### [Exercise goal]
For the data below, please report each line where the word "core" is found.

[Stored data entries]
________________________________________

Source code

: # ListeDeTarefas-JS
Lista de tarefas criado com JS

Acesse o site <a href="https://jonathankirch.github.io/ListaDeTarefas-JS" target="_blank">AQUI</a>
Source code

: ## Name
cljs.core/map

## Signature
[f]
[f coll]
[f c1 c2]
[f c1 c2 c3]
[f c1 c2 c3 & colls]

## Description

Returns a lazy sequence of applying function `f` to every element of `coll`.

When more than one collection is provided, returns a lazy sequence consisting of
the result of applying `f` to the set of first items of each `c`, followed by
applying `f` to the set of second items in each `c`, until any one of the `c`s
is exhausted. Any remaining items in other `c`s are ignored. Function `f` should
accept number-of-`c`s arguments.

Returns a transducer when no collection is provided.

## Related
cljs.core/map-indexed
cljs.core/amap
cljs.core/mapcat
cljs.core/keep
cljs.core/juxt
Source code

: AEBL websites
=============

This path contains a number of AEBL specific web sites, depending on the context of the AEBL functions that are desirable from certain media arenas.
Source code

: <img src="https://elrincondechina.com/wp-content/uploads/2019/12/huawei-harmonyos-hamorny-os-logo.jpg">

________________________________________

### [Exercise response]
cljs.core/map
cljs.core/map-indexed
cljs.core/amap
cljs.core/mapcat
cljs.core/keep
cljs.core/juxt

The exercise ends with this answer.